Born second in a family of nine children in Maine and schooled in Boston, Willis attended Yale and traveled extensively in Europe. His sister was Fanny Fern, a member of the Pfaffian crowd. In 1831 he left Boston to join the editorial staff of the New York Mirror as a traveling correspondent discoursing on matters of taste and fashion. Like his fellow Pfaffians, Willis expressed admiration for the work of Edgar Allan Poe and even claimed an acquaintance with him. In October 1844 Poe worked on the staff of The Evening Mirror, which Willis edited along with George Pope Morris as a sub-editor, writing and securing material for the miscellaneous columns, and publishing "The Raven" in January 1845 (Auser 55). Along with James R. Lowell and Poe’s chosen literary executor, Rufus Griswold, Willis edited The works of the late Edgar Allan Poe, with a memoir by Rufus Wilmot Griswold and notices of his life and genius, by N. P. Willis and J. R. Lowell (1850). Willis also provided an account of the death of Poe to accompany Richard Henry Stoddard’s and James R. Lowell’s introduction to The works of Edgar Allan Poe.
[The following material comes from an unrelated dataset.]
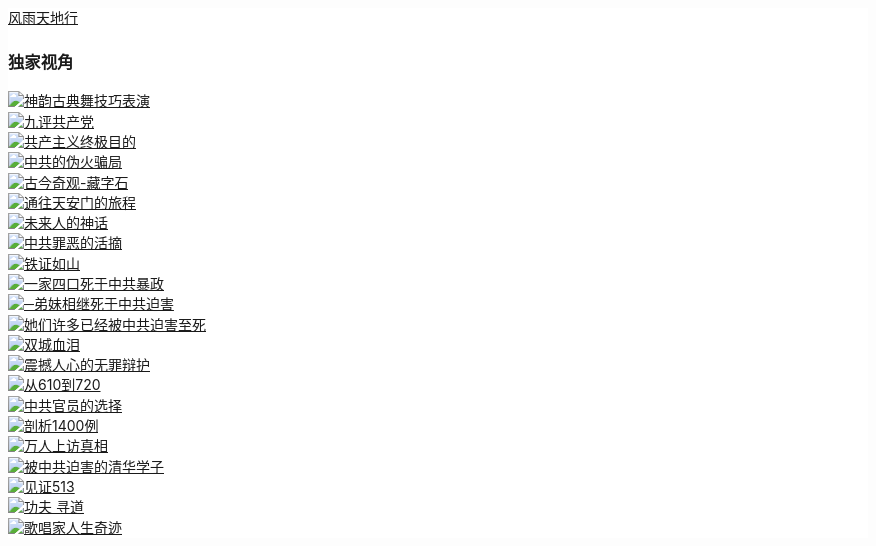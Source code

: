 <a href="https://raw.githack.com/xgrqn2214/vd/master/jump2.htm?id=wcNAlbFM4kwgk8pQm38QibBRhtU6m7d4r0" rel="nofollow">风雨天地行</a></p></td></tr><tr><td width="707"><h3><p><strong>独家视角</strong></p></h3></td><td VALIGN=TOP rowspan=50><a href="https://raw.githack.com/xgrqn2214/vd/master/jump2.htm?id=tNdTq8Zw5gg159Uli5F513xAi6pA7LZBh0R64" target="_blank"><img width="130" src="https://raw.githubusercontent.com/fvnwm2273/djy/master/gb/130/gudianwu.jpg" title="神韵古典舞技巧表演" alt="神韵古典舞技巧表演"></a><br><a href="https://raw.githack.com/xgrqn2214/vd/master/jump2.htm?id=wxplpXtRkrkNgmk0h9BQhpZ1ru5kgK12" target="_blank"><img width="130" src="https://raw.githubusercontent.com/fvnwm2273/djy/master/gb/130/9ping.jpg" title="九评共产党" alt="九评共产党"></a><br><a href="https://raw.githack.com/xgrqn2214/vd/master/jump2.htm?id=EVFAnQZn5vtNp5dw36Ul2os5nu9Biic6rPt7m0" target="_blank"><img width="130" src="https://raw.githubusercontent.com/fvnwm2273/djy/master/gb/130/communism.jpg" title="共产主义终极目的" alt="共产主义终极目的"></a><br><a href="https://raw.githack.com/xgrqn2214/vd/master/jump2.htm?id=RpJRggtN2kk4ni1DbJp6oI17all6u_t54" target="_blank"><img width="130" src="https://raw.githubusercontent.com/fvnwm2273/djy/master/gb/130/weihuo.jpg" title="中共的伪火骗局" alt="中共的伪火骗局"></a><br><a href="https://raw.githack.com/xgrqn2214/vd/master/jump2.htm?id=qSp7qR1jbfwRgfhB2994j0N51N54nqJ64" target="_blank"><img width="130" src="https://raw.githubusercontent.com/fvnwm2273/djy/master/gb/130/changzhi.jpg" title="古今奇观-藏字石" alt="古今奇观-藏字石"></a><br><a href="https://raw.githack.com/xgrqn2214/vd/master/jump2.htm?id=gYNDpXFj8ysiaScCuMRmcMlkhblR2UFklt974" target="_blank"><img width="130" src="https://raw.githubusercontent.com/fvnwm2273/djy/master/gb/130/tianan.jpg" title="通往天安门的旅程" alt="通往天安门的旅程"></a><br><a href="https://raw.githack.com/xgrqn2214/vd/master/jump2.htm?id=tNdTq8ZM6nI0n7J4m6kAj8h4m0Qmn0pQr0" target="_blank"><img width="130" src="https://raw.githubusercontent.com/fvnwm2273/djy/master/gb/130/weilai.jpg" title="未来人的神话" alt="未来人的神话"></a><br><a href="https://raw.githack.com/xgrqn2214/vd/master/jump2.htm?id=rT5nqS535lc13thAintwhfZkhr5wssdQhE12" target="_blank"><img width="130" src="https://raw.githubusercontent.com/fvnwm2273/djy/master/gb/130/ji-zy.jpg" title="中共罪恶的活摘" alt="中共罪恶的活摘"></a><br><a href="https://raw.githack.com/xgrqn2214/vd/master/jump2.htm?id=1JZStIJyd-w3eB8nrxV78-hDtW9CebJDqI544" target="_blank"><img width="130" src="https://raw.githubusercontent.com/fvnwm2273/djy/master/gb/130/huozhai.jpg" title="铁证如山" alt="铁证如山"></a><br><a href="https://raw.githack.com/xgrqn2214/vd/master/jump2.htm?id=mWF7rNhz8EMicC5kjiNMi09AjupMt7V5mR12" target="_blank"><img width="130" src="https://raw.githubusercontent.com/fvnwm2273/djy/master/gb/130/4ke.jpg" title="一家四口死于中共暴政" alt="一家四口死于中共暴政"></a><br><a href="https://raw.githack.com/xgrqn2214/vd/master/jump2.htm?id=A8xAkfpg6vEN0kZQg0Vhnm15n0xhplxAjD12" target="_blank"><img width="130" src="https://raw.githubusercontent.com/fvnwm2273/djy/master/gb/130/jie-di.jpg" title="─弟妹相继死于中共迫害" alt="─弟妹相继死于中共迫害"></a><br><a href="https://raw.githack.com/xgrqn2214/vd/master/jump2.htm?id=8AhCvz9ieXUPfEdTvAFjuON7sIhjgNNCqX12" target="_blank"><img width="130" src="https://raw.githubusercontent.com/fvnwm2273/djy/master/gb/130/ma-sj.jpg" title="她们许多已经被中共迫害至死" alt="她们许多已经被中共迫害至死"></a><br><a href="https://raw.githack.com/xgrqn2214/vd/master/jump2.htm?id=4ExCsLpye-EP8QZSowVjvS17vwxjhRxCr712" target="_blank"><img width="130" src="https://raw.githubusercontent.com/fvnwm2273/djy/master/gb/130/shuan-cxl.jpg" title="双城血泪" alt="双城血泪"></a><br><a href="https://raw.githack.com/xgrqn2214/vd/master/jump2.htm?id=OuV5gtxx1aoNgq1ljhY6pCFCsGIRqWNnk0" target="_blank"><img width="130" src="https://raw.githubusercontent.com/fvnwm2273/djy/master/gb/130/wu-zbh.jpg" title="震撼人心的无罪辩护" alt="震撼人心的无罪辩护"></a><br><a href="https://raw.githack.com/xgrqn2214/vd/master/jump2.htm?id=zfBkkeB04sI11lNAgvZxnntln3BxqkJQjw12" target="_blank"><img width="130" src="https://raw.githubusercontent.com/fvnwm2273/djy/master/gb/130/6c10-720.jpg" title="从610到720" alt="从610到720"></a><br><a href="https://raw.githack.com/xgrqn2214/vd/master/jump2.htm?id=yeV4kdxM5roMka1kn10kllJlhrwCm5RAo0" target="_blank"><img width="130" src="https://raw.githubusercontent.com/fvnwm2273/djy/master/gb/130/xian-z.jpg" title="中共官员的选择" alt="中共官员的选择"></a><br><a href="https://raw.githack.com/xgrqn2214/vd/master/jump2.htm?id=B9JQk0t07rQ171olkt947r1BkuVA5DtBj8l64" target="_blank"><img width="130" src="https://raw.githubusercontent.com/fvnwm2273/djy/master/gb/130/1400l.jpg" title="剖析1400例" alt="剖析1400例"></a><br><a href="https://raw.githack.com/xgrqn2214/vd/master/jump2.htm?id=Xn5limVycO8jdGYDpABn9ABmqDBTfcVnoxV44" target="_blank"><img width="130" src="https://raw.githubusercontent.com/fvnwm2273/djy/master/gb/130/425.jpg" title="万人上访真相" alt="万人上访真相"></a><br><a href="https://raw.githack.com/xgrqn2214/vd/master/jump2.htm?id=F5tQn4dM7t4w7b95m5B1mtRRkdd1oi97tp12" target="_blank"><img width="130" src="https://raw.githubusercontent.com/fvnwm2273/djy/master/gb/130/qing-h.jpg" title="被中共迫害的清华学子" alt="被中共迫害的清华学子"></a><br><a href="https://raw.githack.com/xgrqn2214/vd/master/jump2.htm?id=Trlljil12c4huwVSsHESoz5SvBo5o-J7l0" target="_blank"><img width="130" src="https://raw.githubusercontent.com/fvnwm2273/djy/master/gb/130/jian-z513.jpg" title="见证513" alt="见证513"></a><br><a href="https://raw.githack.com/xgrqn2214/vd/master/jump2.htm?id=UkhBjj9N2703cJEnpFp7aDNCryFD8jdCoAB44" target="_blank"><img width="130" src="https://raw.githubusercontent.com/fvnwm2273/djy/master/gb/130/gongfu.jpg" title="功夫 寻道" alt="功夫 寻道"></a><br><a href="https://raw.githack.com/xgrqn2214/vd/master/jump2.htm?id=yeV4kdxM4owN64k5j2ZR7utRltdk6GhRif164" target="_blank"><img width="130" src="https://raw.githubusercontent.com/fvnwm2273/djy/master/gb/130/guangguimian.jpg" title="歌唱家人生奇迹" alt="歌唱家人生奇迹"></a><br>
It is unclear the degree to which Willis was included among the group of Bohemians who met at Pfaff's. However, James Ford, in an article in the Philadelphia Inquirer, included him among the individuals who met around the table with Henry Clapp (14). He also shared many professional connections through his work as an editor with members of the Pfaffian crowd. As an editor, he was associated with periodicals like the American Monthly Magazine, the Evening Mirror, the Weekly Mirror, and the National Press which changed its title to the Home Journal in 1846 (and during the twentieth century became the publication Town and Country). In this latter publication, continuing in the Knickerbocker tradition of establishing New York as a literary center, Willis published the work of Pfaff’s clientele Thomas Bailey Aldrich, Bayard Taylor, Richard H. Stoddard, William Winter, Fitz-James O’Brien, and Charles Fenno Hoffman (Hemstreet 157; Auser 130). The work of his sister Sara P. Willis appeared in this periodical in 1854 under the pseudonym Fanny Fern, a name under which she published many works for children. After Willis declined her articles, his sub-editor, James Parton, took Sara’s side and they became engaged, in consequence of which Parton left the paper, being succeeded by Aldrich. As a result of this affair, Sara published Ruth Hall, A Domestic Tale of the Present Time (1854) in which Willis is satirized as Hyacinth, a social climber who marries an heiress, builds a home on the Hudson, and edits the Irving Magazine, refusing to publish the articles of his struggling sister who later becomes famous and generally beloved.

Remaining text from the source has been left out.